This painting, "Blue and White Iris", is by Gregory Ellis. Greg is a self taught artist living in Colorado. The origin of this series began when one day at work he an un-peeled orange in a zip-lock bag on someone’s desk. He was dumbstruck. It created an immediate, uneasy visceral feeling like he was witnessing a perversion of nature. Yet it was also evocative of the broader discomfort and sweaty palms of anyone witnessing mankind’s subversion of nature in every context. The Zip-Loc bag series was conceived at that moment.
Humankind and nature: what are the effects of each on the other? The influence of people has blurred the lines between the natural and the artificial. Climate change, artificial intelligence, genetically modified organisms and meta worlds challenge our biology and our sense of connection to nature.

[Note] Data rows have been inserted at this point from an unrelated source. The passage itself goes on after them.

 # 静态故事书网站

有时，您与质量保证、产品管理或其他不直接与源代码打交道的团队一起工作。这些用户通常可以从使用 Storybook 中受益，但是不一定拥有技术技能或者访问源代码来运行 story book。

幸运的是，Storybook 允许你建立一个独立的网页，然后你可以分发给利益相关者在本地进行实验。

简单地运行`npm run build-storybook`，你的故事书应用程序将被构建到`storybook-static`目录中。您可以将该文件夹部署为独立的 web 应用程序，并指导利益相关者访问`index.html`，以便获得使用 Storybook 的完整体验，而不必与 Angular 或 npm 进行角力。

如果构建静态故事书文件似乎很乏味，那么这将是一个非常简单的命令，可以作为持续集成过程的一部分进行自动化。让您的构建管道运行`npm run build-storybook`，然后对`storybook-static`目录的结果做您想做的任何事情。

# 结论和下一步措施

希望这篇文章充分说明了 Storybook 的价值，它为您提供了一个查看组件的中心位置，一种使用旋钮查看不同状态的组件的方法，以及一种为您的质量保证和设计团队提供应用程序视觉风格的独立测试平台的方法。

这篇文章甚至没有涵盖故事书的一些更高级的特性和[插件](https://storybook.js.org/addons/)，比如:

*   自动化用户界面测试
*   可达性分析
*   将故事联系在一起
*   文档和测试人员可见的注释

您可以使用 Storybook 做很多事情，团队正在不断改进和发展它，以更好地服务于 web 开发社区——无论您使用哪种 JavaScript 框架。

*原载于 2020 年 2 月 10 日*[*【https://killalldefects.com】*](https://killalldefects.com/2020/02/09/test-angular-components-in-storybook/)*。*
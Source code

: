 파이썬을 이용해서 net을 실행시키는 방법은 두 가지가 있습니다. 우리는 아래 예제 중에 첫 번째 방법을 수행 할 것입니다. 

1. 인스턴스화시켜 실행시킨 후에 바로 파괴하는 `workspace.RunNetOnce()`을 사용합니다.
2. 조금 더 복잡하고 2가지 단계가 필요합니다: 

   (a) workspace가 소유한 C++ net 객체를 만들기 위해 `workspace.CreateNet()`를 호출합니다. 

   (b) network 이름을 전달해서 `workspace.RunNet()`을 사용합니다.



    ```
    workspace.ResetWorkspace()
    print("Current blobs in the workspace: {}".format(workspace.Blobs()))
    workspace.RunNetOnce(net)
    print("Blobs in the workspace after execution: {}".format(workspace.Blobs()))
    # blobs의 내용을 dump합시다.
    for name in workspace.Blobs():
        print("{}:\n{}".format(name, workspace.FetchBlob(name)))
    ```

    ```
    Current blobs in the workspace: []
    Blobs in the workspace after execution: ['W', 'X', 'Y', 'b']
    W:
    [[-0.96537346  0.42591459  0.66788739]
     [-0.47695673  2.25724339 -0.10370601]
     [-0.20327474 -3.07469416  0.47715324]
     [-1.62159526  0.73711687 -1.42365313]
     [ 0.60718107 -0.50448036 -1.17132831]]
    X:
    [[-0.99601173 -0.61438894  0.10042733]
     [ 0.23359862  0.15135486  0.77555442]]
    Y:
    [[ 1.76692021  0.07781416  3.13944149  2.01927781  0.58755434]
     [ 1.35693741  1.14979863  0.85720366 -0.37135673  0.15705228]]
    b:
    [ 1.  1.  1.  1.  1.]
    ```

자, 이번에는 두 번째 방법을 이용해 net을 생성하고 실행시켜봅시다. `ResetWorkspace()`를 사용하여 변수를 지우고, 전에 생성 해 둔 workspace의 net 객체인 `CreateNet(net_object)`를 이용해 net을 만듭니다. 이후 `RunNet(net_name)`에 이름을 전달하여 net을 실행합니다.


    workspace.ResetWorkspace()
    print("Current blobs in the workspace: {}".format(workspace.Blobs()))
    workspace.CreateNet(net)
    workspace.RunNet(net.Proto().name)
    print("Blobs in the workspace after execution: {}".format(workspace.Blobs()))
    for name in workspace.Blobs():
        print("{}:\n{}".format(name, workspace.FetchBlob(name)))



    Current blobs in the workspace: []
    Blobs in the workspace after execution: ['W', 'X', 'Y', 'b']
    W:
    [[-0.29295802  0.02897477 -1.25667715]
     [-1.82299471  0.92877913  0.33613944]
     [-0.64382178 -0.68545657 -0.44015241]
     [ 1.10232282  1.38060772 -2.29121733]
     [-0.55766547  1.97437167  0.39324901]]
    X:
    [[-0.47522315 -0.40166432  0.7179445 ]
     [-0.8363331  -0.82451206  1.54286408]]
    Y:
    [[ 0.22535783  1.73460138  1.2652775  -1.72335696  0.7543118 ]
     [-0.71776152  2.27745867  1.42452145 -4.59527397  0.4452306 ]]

Greg’s early work in this series explored these feelings as the zip-lock bag played the role of antagonist to objects form the natural world. Over time his perspective shifted as he began to see the bag differently. The bag has become a lens and mirror for a wider narrative. Like O’Keefe’s flower images, the bags fold and unfold alluringly, yet the hermetic barrier keeps us from connecting with the sensual/sexual of the subject matter. In paintings depicting open bags, the welcoming, seductive, womb-like surfaces and the sterility of the material is paradoxical. Articulate rendering seduces and then challenges us to consider our relationship with nature.